Find the string "WHITESPACE" in the entries and copy each line that has it.

:: THE INPUT

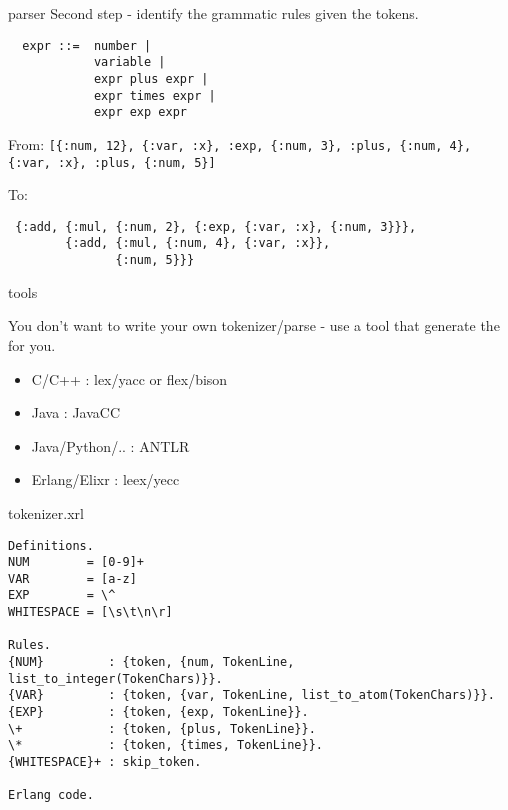\begin{frame}[fragile]{parser}
  \pause
   Second step - identify the grammatic rules given the tokens.

  \pause 
\begin{verbatim}
  expr ::=  number |
            variable |
            expr plus expr |
            expr times expr |
            expr exp expr
\end{verbatim}

\pause\vspace{10pt}
  From: {\tt [\{:num, 12\}, \{:var, :x\}, :exp, \{:num, 3\}, :plus, \{:num, 4\}, \{:var, :x\}, :plus, \{:num, 5\}]}
\pause\vspace{20pt}  

To:
\begin{verbatim}
 {:add, {:mul, {:num, 2}, {:exp, {:var, :x}, {:num, 3}}}, 
        {:add, {:mul, {:num, 4}, {:var, :x}}, 
               {:num, 5}}}
\end{verbatim}
\end{frame}


\begin{frame}{tools}

  You don't want to write your own tokenizer/parse - use a tool that generate the for you. \pause
  
  \begin{itemize}
  \item C/C++ : lex/yacc or flex/bison
  \item Java : JavaCC
  \item Java/Python/.. : ANTLR
  \item Erlang/Elixr : leex/yecc
  \end{itemize}

\end{frame}

\begin{frame}[fragile]{tokenizer.xrl}

\begin{verbatim}
Definitions.
NUM        = [0-9]+
VAR        = [a-z]
EXP        = \^
WHITESPACE = [\s\t\n\r]

Rules.
{NUM}         : {token, {num, TokenLine, list_to_integer(TokenChars)}}.
{VAR}         : {token, {var, TokenLine, list_to_atom(TokenChars)}}.
{EXP}         : {token, {exp, TokenLine}}.
\+            : {token, {plus, TokenLine}}.
\*            : {token, {times, TokenLine}}.
{WHITESPACE}+ : skip_token.

Erlang code.
\end{verbatim}
\end{frame}

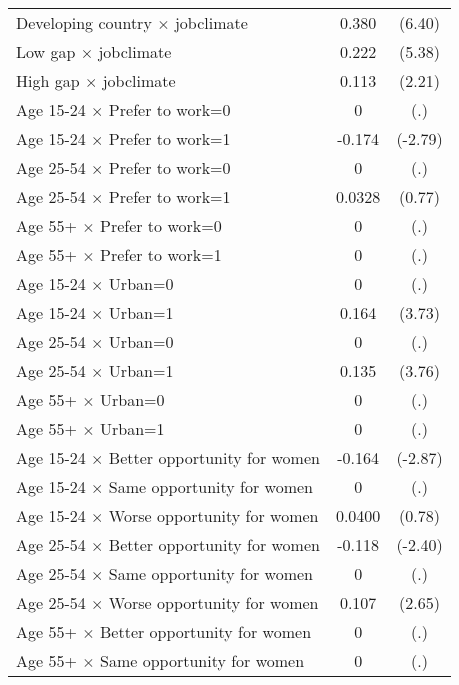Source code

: {\begin{longtable}{l*{1}{cc}}
Developing country $\times$ jobclimate&       0.380\sym{***}&      (6.40)\\
Low gap $\times$ jobclimate&       0.222\sym{***}&      (5.38)\\
High gap $\times$ jobclimate&       0.113\sym{*}  &      (2.21)\\
Age 15-24 $\times$ Prefer to work=0&           0         &         (.)\\
Age 15-24 $\times$ Prefer to work=1&      -0.174\sym{**} &     (-2.79)\\
Age 25-54 $\times$ Prefer to work=0&           0         &         (.)\\
Age 25-54 $\times$ Prefer to work=1&      0.0328         &      (0.77)\\
Age 55+ $\times$ Prefer to work=0&           0         &         (.)\\
Age 55+ $\times$ Prefer to work=1&           0         &         (.)\\
Age 15-24 $\times$ Urban=0&           0         &         (.)\\
Age 15-24 $\times$ Urban=1&       0.164\sym{***}&      (3.73)\\
Age 25-54 $\times$ Urban=0&           0         &         (.)\\
Age 25-54 $\times$ Urban=1&       0.135\sym{***}&      (3.76)\\
Age 55+ $\times$ Urban=0&           0         &         (.)\\
Age 55+ $\times$ Urban=1&           0         &         (.)\\
Age 15-24 $\times$ Better opportunity for women&      -0.164\sym{**} &     (-2.87)\\
Age 15-24 $\times$ Same opportunity for women&           0         &         (.)\\
Age 15-24 $\times$ Worse opportunity for women&      0.0400         &      (0.78)\\
Age 25-54 $\times$ Better opportunity for women&      -0.118\sym{*}  &     (-2.40)\\
Age 25-54 $\times$ Same opportunity for women&           0         &         (.)\\
Age 25-54 $\times$ Worse opportunity for women&       0.107\sym{**} &      (2.65)\\
Age 55+ $\times$ Better opportunity for women&           0         &         (.)\\
Age 55+ $\times$ Same opportunity for women&           0         &         (.)\\

\end{longtable}}
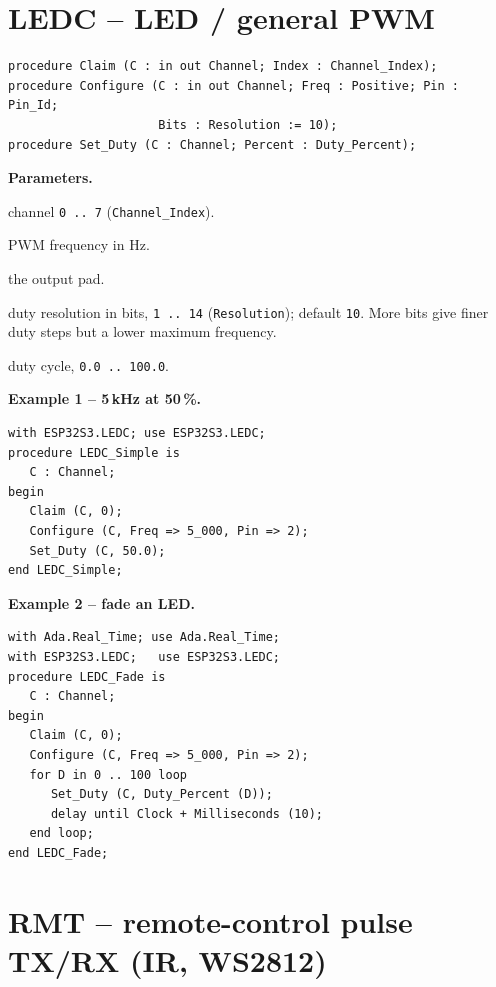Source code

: \section{LEDC -- LED / general PWM}

\begin{lstlisting}
procedure Claim (C : in out Channel; Index : Channel_Index);
procedure Configure (C : in out Channel; Freq : Positive; Pin : Pin_Id;
                     Bits : Resolution := 10);
procedure Set_Duty (C : Channel; Percent : Duty_Percent);
\end{lstlisting}

\textbf{Parameters.}
\begin{description}[style=nextline]
\item[\texttt{Index}] channel \texttt{0\,..\,7} (\texttt{Channel\_Index}).
\item[\texttt{Freq}] PWM frequency in Hz.
\item[\texttt{Pin}] the output pad.
\item[\texttt{Bits}] duty resolution in bits, \texttt{1\,..\,14}
  (\texttt{Resolution}); default \texttt{10}. More bits give finer duty steps but a
  lower maximum frequency.
\item[\texttt{Percent}] duty cycle, \texttt{0.0\,..\,100.0}.
\end{description}

\textbf{Example 1 -- 5\,kHz at 50\,\%.}
\begin{lstlisting}
with ESP32S3.LEDC; use ESP32S3.LEDC;
procedure LEDC_Simple is
   C : Channel;
begin
   Claim (C, 0);
   Configure (C, Freq => 5_000, Pin => 2);
   Set_Duty (C, 50.0);
end LEDC_Simple;
\end{lstlisting}

\textbf{Example 2 -- fade an LED.}
\begin{lstlisting}
with Ada.Real_Time; use Ada.Real_Time;
with ESP32S3.LEDC;   use ESP32S3.LEDC;
procedure LEDC_Fade is
   C : Channel;
begin
   Claim (C, 0);
   Configure (C, Freq => 5_000, Pin => 2);
   for D in 0 .. 100 loop
      Set_Duty (C, Duty_Percent (D));
      delay until Clock + Milliseconds (10);
   end loop;
end LEDC_Fade;
\end{lstlisting}

\section{RMT -- remote-control pulse TX/RX (IR, WS2812)}

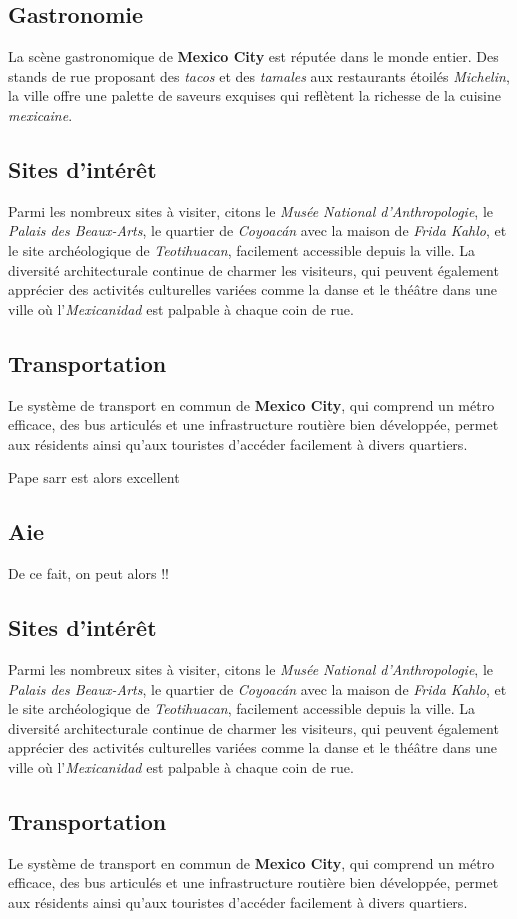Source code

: \documentclass[12pt, a4paper]{article}
\begin{document}
\subsection*{\textbf{Gastronomie}}

La scène gastronomique de \textbf{Mexico City} est réputée dans le monde entier. Des stands de rue proposant des \textit{tacos} et des \textit{tamales} aux restaurants étoilés \textit{Michelin}, la ville offre une palette de saveurs exquises qui reflètent la richesse de la cuisine \textit{mexicaine}.

\subsection*{\textbf{Sites d'intérêt}}

Parmi les nombreux sites à visiter, citons le \textit{Musée National d'Anthropologie}, le \textit{Palais des Beaux-Arts}, le quartier de \textit{Coyoacán} avec la maison de \textit{Frida Kahlo}, et le site archéologique de \textit{Teotihuacan}, facilement accessible depuis la ville.
La diversité architecturale continue de charmer les visiteurs, qui peuvent également apprécier des activités culturelles variées comme la danse et le théâtre dans une ville où l'\textit{Mexicanidad} est palpable à chaque coin de rue. \subsection*{\textbf{Transportation}} Le système de transport en commun de \textbf{Mexico City}, qui comprend un métro efficace, des bus articulés et une infrastructure routière bien développée, permet aux résidents ainsi qu'aux touristes d'accéder facilement à divers quartiers.

Pape sarr est alors excellent
\subsection{Aie}

De ce fait, on peut alors !!

\subsection*{\textbf{Sites d'intérêt}}

Parmi les nombreux sites à visiter, citons le \textit{Musée National d'Anthropologie}, le \textit{Palais des Beaux-Arts}, le quartier de \textit{Coyoacán} avec la maison de \textit{Frida Kahlo}, et le site archéologique de \textit{Teotihuacan}, facilement accessible depuis la ville.
La diversité architecturale continue de charmer les visiteurs, qui peuvent également apprécier des activités culturelles variées comme la danse et le théâtre dans une ville où l'\textit{Mexicanidad} est palpable à chaque coin de rue. \subsection*{\textbf{Transportation}} Le système de transport en commun de \textbf{Mexico City}, qui comprend un métro efficace, des bus articulés et une infrastructure routière bien développée, permet aux résidents ainsi qu'aux touristes d'accéder facilement à divers quartiers.
\end{document}
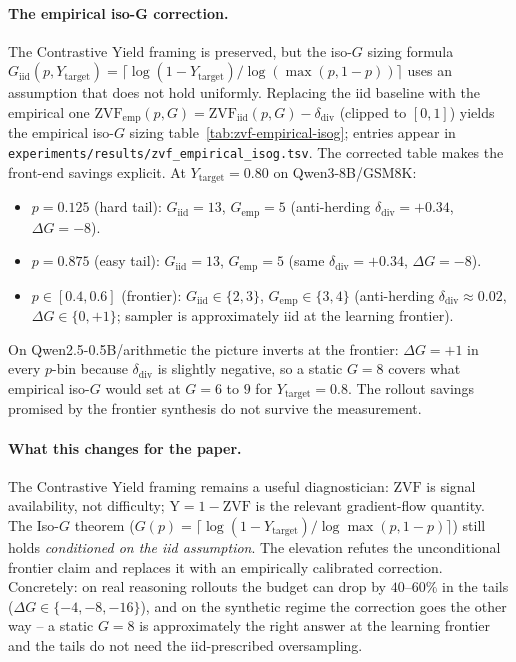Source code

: \documentclass{article}
\begin{document}
\paragraph{The empirical iso-G correction.}
The Contrastive Yield framing is preserved, but the iso-$G$ sizing
formula $G_{\mathrm{iid}}(p, Y_{\mathrm{target}}) = \lceil \log(1 - Y_{\mathrm{target}}) /
\log(\max(p, 1 - p)) \rceil$ uses an assumption that does not hold
uniformly. Replacing the iid baseline with the empirical one
$\mathrm{ZVF}_{\mathrm{emp}}(p, G) = \mathrm{ZVF}_{\mathrm{iid}}(p, G) -
\delta_{\mathrm{div}}$ (clipped to $[0, 1]$) yields the empirical
iso-$G$ sizing table~\ref{tab:zvf-empirical-isog}; entries appear in
\texttt{experiments/results/zvf\_empirical\_isog.tsv}. The corrected
table makes the front-end savings explicit. At
$Y_{\mathrm{target}} = 0.80$ on Qwen3-8B/GSM8K:
\begin{itemize}
\item $p = 0.125$ (hard tail): $G_{\mathrm{iid}} = 13$,
      $G_{\mathrm{emp}} = 5$ (anti-herding $\delta_{\mathrm{div}} = +0.34$, $\Delta G = -8$).
\item $p = 0.875$ (easy tail): $G_{\mathrm{iid}} = 13$,
      $G_{\mathrm{emp}} = 5$ (same $\delta_{\mathrm{div}} = +0.34$, $\Delta G = -8$).
\item $p \in [0.4, 0.6]$ (frontier): $G_{\mathrm{iid}} \in \{2, 3\}$,
      $G_{\mathrm{emp}} \in \{3, 4\}$ (anti-herding $\delta_{\mathrm{div}} \approx 0.02$, $\Delta G \in \{0, +1\}$; sampler is approximately iid at the learning frontier).
\end{itemize}
On Qwen2.5-0.5B/arithmetic the picture inverts at the frontier:
$\Delta G = +1$ in every $p$-bin because $\delta_{\mathrm{div}}$ is
slightly negative, so a static $G = 8$ covers what empirical iso-$G$
would set at $G = 6$ to $9$ for $Y_{\mathrm{target}} = 0.8$. The
rollout savings promised by the frontier synthesis do not survive the
measurement.

\paragraph{What this changes for the paper.}
The Contrastive Yield framing remains a useful diagnostician:
$\mathrm{ZVF}$ is signal availability, not difficulty; $\mathrm{Y} =
1 - \mathrm{ZVF}$ is the relevant gradient-flow quantity. The Iso-$G$
theorem ($G(p) = \lceil \log(1 - Y_{\mathrm{target}}) / \log \max(p, 1 - p) \rceil$)
still holds \emph{conditioned on the iid assumption}. The elevation
refutes the unconditional frontier claim and replaces it with an
empirically calibrated correction. Concretely: on real reasoning
rollouts the budget can drop by $40\text{--}60\%$ in the tails
($\Delta G \in \{-4, -8, -16\}$), and on the synthetic regime the
correction goes the other way -- a static $G = 8$ is approximately
the right answer at the learning frontier and the tails do not need
the iid-prescribed oversampling.
\end{document}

::::

— ANSWER TO THIS TASK —
WHITESPACE = [\s\t\n\r]
{WHITESPACE}+ : skip_token.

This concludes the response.